As his children have grown older and become more inquisitive, Charles has had to answer questions about what their mother was like and what happened to her. He has taken the approach of trying to be open with his children and, while it can be difficult, his hope is that they’ll develop an image in their minds of who their mother was, rather than growing up with more questions than answers. Photographs of Kira hang on the walls throughout their home and he has tried to make sure that his sons feel comfortable to ask him questions about their mother. “Kira’s presence is very much in everything that we do. I never want the topic of Mommy to be off-limits or taboo with my sons,” he says.
Charles also started a foundation, 4Kira4Moms, in honor of his late wife. The foundation has a strong focus on getting legislation passed to help reduce maternal mortality, specifically H.R. 1318 and S.B. 1112, two bills that call for maternal mortality review committees in all 50 states. The foundation also provides resources for families through financial support, counseling, parenting materials and also aids families that are facing high-risk pregnancies by assisting them with additional birthing services, such as doulas and financial assistance for seeing specialists.
While Charles and his foundation have done much work, expectant fathers can also take proactive steps on their own to help solve the maternal mortality crisis. This includes being present, being supportive and being an advocate. Charles urged, “Listen to your wife or your partner. A woman knows her body and if something isn’t right. A lot of these women simply aren’t being listened to and it’s our responsibility as a partner to advocate on her behalf.”
For Charles, the biggest thing that needs to change is turning what are now policies into mandates. “Groups like the Alliance for Innovation on Maternal Health (AIM) have these wonderful toolkits and bundles on postpartum care and hemorrhage,” explained Charles. “But even in California, a state that has been a poster child for implementing these strategies and has seen a tremendous decrease in maternal mortality rates, no one paid any attention to those resources in Kira’s case because it was a suggestion and a tool rather than a mandate. If you have a tool, what good is it if no one is using it?” He also believes that developing consistent standards of care can help cut through some of the other troubling factors intertwined with the maternal mortality crisis, such as implicit bias and racial and class discrimination.
Following Kira’s death, Charles has developed a mantra for himself and his sons: “Wake up and make Mommy proud. Repeat.” For him, that is just one way of keeping Kira’s memory alive and raising his sons the right way. But while the mantra is simple, life and young children are complex and not every day is easy or straightforward. “While the statistics associated with the maternal mortality crisis are devastating, there’s no statistic that can quantify what it’s like to tell an 18-month-old that his mommy is not coming home or quantify what it’s like to try and explain to a son that has never known his mom just how amazing she was.
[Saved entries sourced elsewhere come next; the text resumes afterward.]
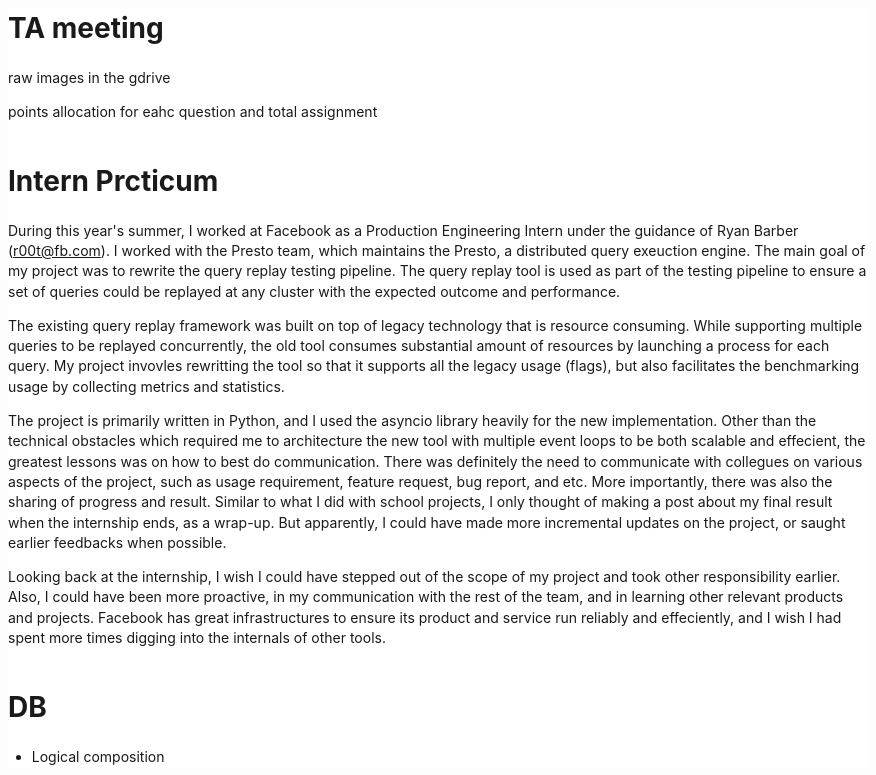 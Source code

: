 







# TA meeting 

raw images in the gdrive 

points allocation for eahc question and total assignment 







# Intern Prcticum 

During this year's summer, I worked at Facebook as a Production Engineering Intern under the guidance of Ryan Barber (r00t@fb.com). I worked with the Presto team, which maintains the Presto, a distributed query exeuction engine. The main goal of my project was to rewrite the query replay testing pipeline. The query replay tool is used as part of the testing pipeline to ensure a set of queries could be replayed at any cluster with the expected outcome and performance. 

The existing query replay framework was built on top of legacy technology that is resource consuming. While supporting multiple queries to be replayed concurrently, the old tool consumes substantial amount of resources by launching a process for each query. My project invovles rewritting the tool so that it supports all the legacy usage (flags), but also facilitates the benchmarking usage by collecting metrics and statistics. 

The project is primarily written in Python, and I used the asyncio library heavily for the new implementation. Other than the technical obstacles which required me to architecture the new tool with multiple event loops to be both scalable and effecient, the greatest lessons was on how to best do communication. There was definitely the need to communicate with collegues on various aspects of the project, such as usage requirement, feature request, bug report, and etc. More importantly, there was also the sharing of progress and result. Similar to what I did with school projects, I only thought of making a post about my final result when the internship ends, as a wrap-up. But apparently, I could have made more incremental updates on the project, or saught earlier feedbacks when possible. 

Looking back at the internship, I wish I could have stepped out of the scope of my project and took other responsibility earlier. Also, I could have been more proactive, in my communication with the rest of the team, and in learning other relevant products and projects. Facebook has great infrastructures to ensure its product and service run reliably and effeciently, and I wish I had spent more times digging into the internals of other tools. 









# DB

- Logical composition 
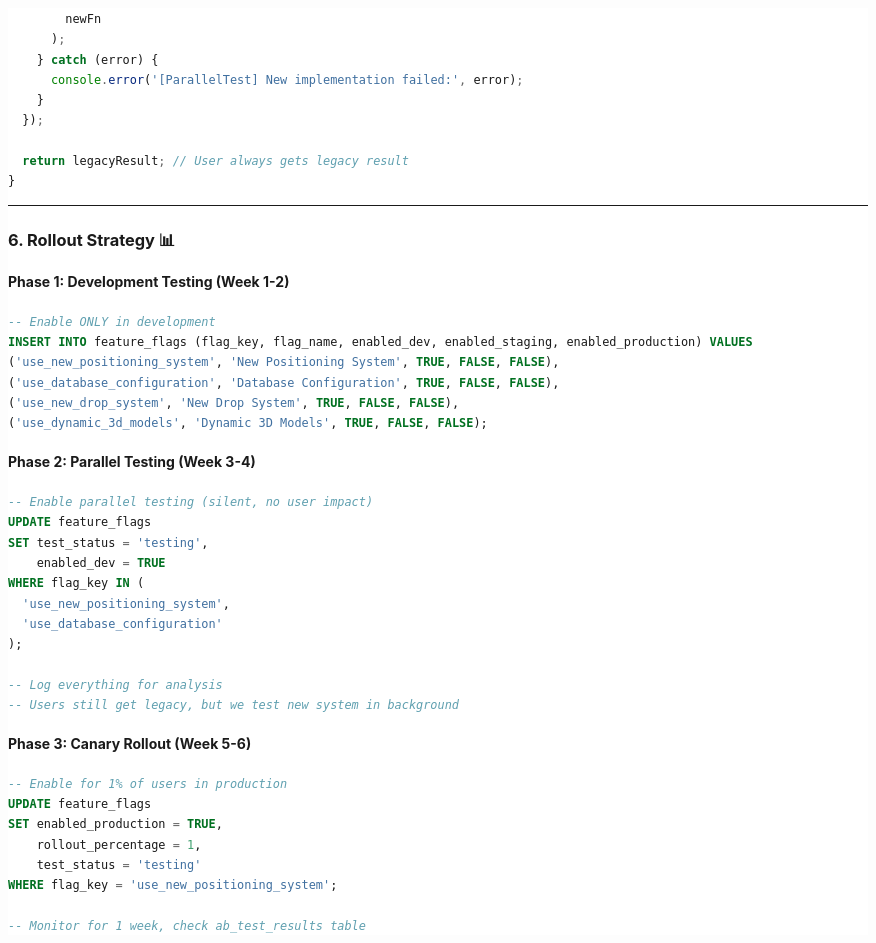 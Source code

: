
 ```typescript
        newFn
      );
    } catch (error) {
      console.error('[ParallelTest] New implementation failed:', error);
    }
  });

  return legacyResult; // User always gets legacy result
}
```

---

### **6. Rollout Strategy** 📊

#### **Phase 1: Development Testing (Week 1-2)**
```sql
-- Enable ONLY in development
INSERT INTO feature_flags (flag_key, flag_name, enabled_dev, enabled_staging, enabled_production) VALUES
('use_new_positioning_system', 'New Positioning System', TRUE, FALSE, FALSE),
('use_database_configuration', 'Database Configuration', TRUE, FALSE, FALSE),
('use_new_drop_system', 'New Drop System', TRUE, FALSE, FALSE),
('use_dynamic_3d_models', 'Dynamic 3D Models', TRUE, FALSE, FALSE);
```

#### **Phase 2: Parallel Testing (Week 3-4)**
```sql
-- Enable parallel testing (silent, no user impact)
UPDATE feature_flags 
SET test_status = 'testing',
    enabled_dev = TRUE
WHERE flag_key IN (
  'use_new_positioning_system',
  'use_database_configuration'
);

-- Log everything for analysis
-- Users still get legacy, but we test new system in background
```

#### **Phase 3: Canary Rollout (Week 5-6)**
```sql
-- Enable for 1% of users in production
UPDATE feature_flags 
SET enabled_production = TRUE,
    rollout_percentage = 1,
    test_status = 'testing'
WHERE flag_key = 'use_new_positioning_system';

-- Monitor for 1 week, check ab_test_results table
```
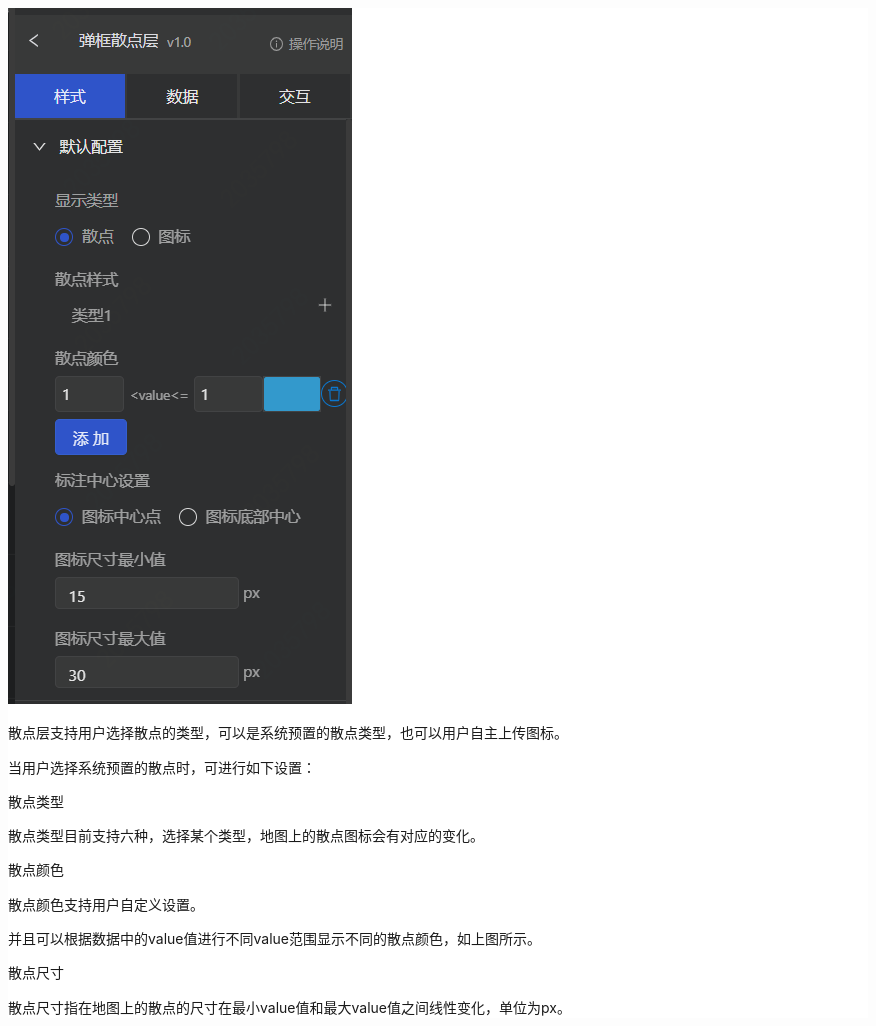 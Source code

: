 ![](./image/1600084853(1).png)

散点层支持用户选择散点的类型，可以是系统预置的散点类型，也可以用户自主上传图标。

当用户选择系统预置的散点时，可进行如下设置：

散点类型

散点类型目前支持六种，选择某个类型，地图上的散点图标会有对应的变化。

散点颜色

散点颜色支持用户自定义设置。

并且可以根据数据中的value值进行不同value范围显示不同的散点颜色，如上图所示。

散点尺寸

散点尺寸指在地图上的散点的尺寸在最小value值和最大value值之间线性变化，单位为px。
We still deal with that,” says Charles.
Charles hopes that his and Kira’s story will remind physicians to treat patients with respect and do everything in their power to ensure their patients’ safety because, while the physician’s time with the patient often ends at discharge, the family must live with the consequences of their physician’s actions. “If you’re an ob/gyn, remember that these women are not statistics. They are precious mothers who are trusting you with their precious gifts. The reality of the situation is that training, legislation, resources, is not ultimately what is going to turn this around. It is you.”